Biri kan bankasında doktor, diğeri ziraat mühendisi olan Tual grubunun elemanları İzmir’de yaşıyor. Promosyon dönemini İstanbul’a gelip giderek geçiren grup, geçtiğimiz ay Tual 2005 isimli albümlerini çıkardı.

- İzmir’de yaşıyorsunuz, ama biz sizi İstanbul’da Unkapanı Plakçılar Çarşısı’nda bulduk...

İskender Türsen
: İstanbul bu işin piyasası. Biz sadece promosyon aşamasında burada oluyoruz.
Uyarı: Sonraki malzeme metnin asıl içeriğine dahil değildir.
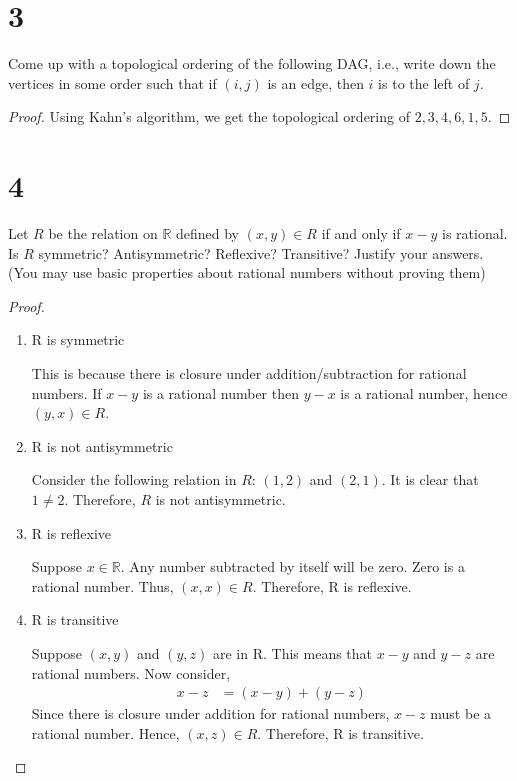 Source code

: \documentclass[11pt]{scrartcl}
\begin{document}
\section{3}
Come up with a topological ordering of the following DAG, i.e., write
down the vertices in some order such that if $(i, j)$ is an edge, then $i$ is
to the left of $j$.
\begin{proof}
Using Kahn's algorithm, we get the topological ordering of 
$2,3,4,6,1,5$.
\end{proof}

\section{4}
Let $R$ be the relation on $\mathbb{R}$ defined by $(x, y) \in R$ if and only if $x - y$
is rational. Is $R$ symmetric? Antisymmetric? Reflexive? Transitive?
Justify your answers. (You may use basic properties about rational
numbers without proving them)
\begin{proof}\
	\begin{enumerate}[label=\alph*.]
		\item{
			R is symmetric\par
			This is because there is closure under addition/subtraction for rational numbers.
			If $x - y$ is a rational number then $y - x$ is a rational number, hence 
			$(y,x) \in R$. 
		}
		\item{
			R is not antisymmetric \par
			Consider the following relation in $R$: $(1,2)$ and $(2,1)$.  
			It is clear that $1 \neq 2$. Therefore, $R$ is not antisymmetric.
		}
		\item{
			R is reflexive \par
			Suppose $x \in \mathbb{R}$. Any number subtracted by itself will be zero.
			Zero is a rational number. Thus, $(x,x) \in R$. Therefore, R is reflexive.
		}
		\item{
			R is transitive \par
			Suppose $(x,y)$ and $(y,z)$ are in R. This means that $x - y$ and $y - z$ are rational
			numbers. Now consider,
			\begin{align*}
				x - z & = (x - y) + (y - z)
			\end{align*}
			Since there is closure under addition for rational numbers, $x - z$ must be a rational number.
			Hence, $(x,z) \in R$. Therefore, R is transitive.
 		}
	\end{enumerate}
\end{proof}
\end{document}

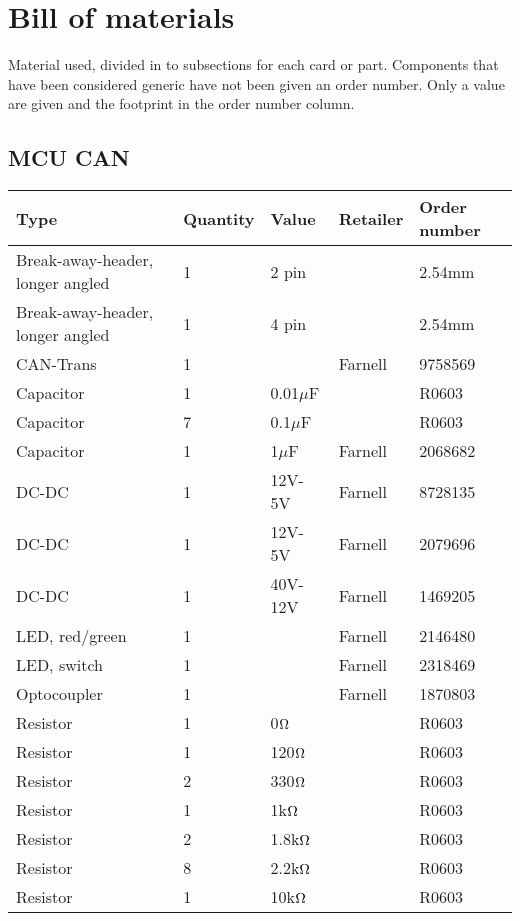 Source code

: \section{Bill of materials}
\label{Bill of material}
Material used, divided in to subsections for each card or part. Components that have been considered generic have not been given an order number. Only a value are given and the footprint in the order number column.
 
\subsection{MCU CAN}
\begin{center}
\begin{tabularx}{\textwidth}{|X|l|l|l|l|}
\hline
\textbf{Type} & \textbf{Quantity} & \textbf{Value} & \textbf{Retailer} & \textbf{Order number} \\ \hline
Break-away-header, longer angled & 1 & 2 pin & & 2.54mm \\ \hline
Break-away-header, longer angled & 1 & 4 pin & & 2.54mm\\ \hline
CAN-Trans & 1 & & Farnell & 9758569	\\ \hline
Capacitor & 1 & 0.01$\mu$F & & R0603 \\ \hline
Capacitor & 7 & 0.1$\mu$F & & R0603 \\ \hline
Capacitor & 1 & 1$\mu$F & Farnell & 2068682 \\ \hline
DC-DC & 1 & 12V-5V & Farnell & 8728135	\\ \hline
DC-DC & 1 & 12V-5V & Farnell & 2079696 \\ \hline
DC-DC & 1 & 40V-12V & Farnell & 1469205 \\ \hline
LED, red/green & 1 & & Farnell & 2146480 \\ \hline
LED, switch	& 1	& & Farnell & 2318469 \\ \hline
Optocoupler & 1 & & Farnell	& 1870803 \\ \hline
Resistor & 1 & 0$\ohm$ & & R0603 \\ \hline
Resistor & 1 & 120$\ohm$& & R0603 \\ \hline
Resistor & 2 & 330$\ohm$& & R0603 \\ \hline
Resistor & 1 & 1k$\ohm$& & R0603 \\ \hline
Resistor & 2 & 1.8k$\ohm$& & R0603 \\ \hline
Resistor & 8 & 2.2k$\ohm$& & R0603 \\ \hline
Resistor & 1 & 10k$\ohm$&	& R0603	\\ \hline

\end{tabularx}
\end{center}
- Sizin şimdiye kadar ciddi bir promosyon çalışmanız olmadı. Ama ‘Pencere’ şarkınız oldukça tutmuştu...

Sezi Çeşitli:
İlk albüm 1997’de Raks’tan çıkmıştı. Aslında amacımız o zaman albüm falan yapmak değildi. Amaç albüm yapmak olmadığı için o dönem herhangi bir promosyon olmamıştı.

- Pencere Göktan tarafından da okunmuştu, değil mi?

İskender Türsen:
Evet, ilk çıktığımız 15 gün en iyi satan albümler listesine hemen girmiştik. Birgün İzmir’de otururken Sezi beni aradı ve televizyonu aç dedi. Açtım, bizim parça, aynı sözler ama başka biri klip çekmiş. Ne oluyor? diye apar topar İstanbul’a geldik. Bir baktık ki biz yokken mahkemeye başvurulmuş, biz parçayı çalmışız gibi imaj verilmiş ve icra tarafından bütün depolardan bizim albüm toplatılmış. Zaman geçti, yasal yollara başvuruldu ama onların istediği zaten olmuştu.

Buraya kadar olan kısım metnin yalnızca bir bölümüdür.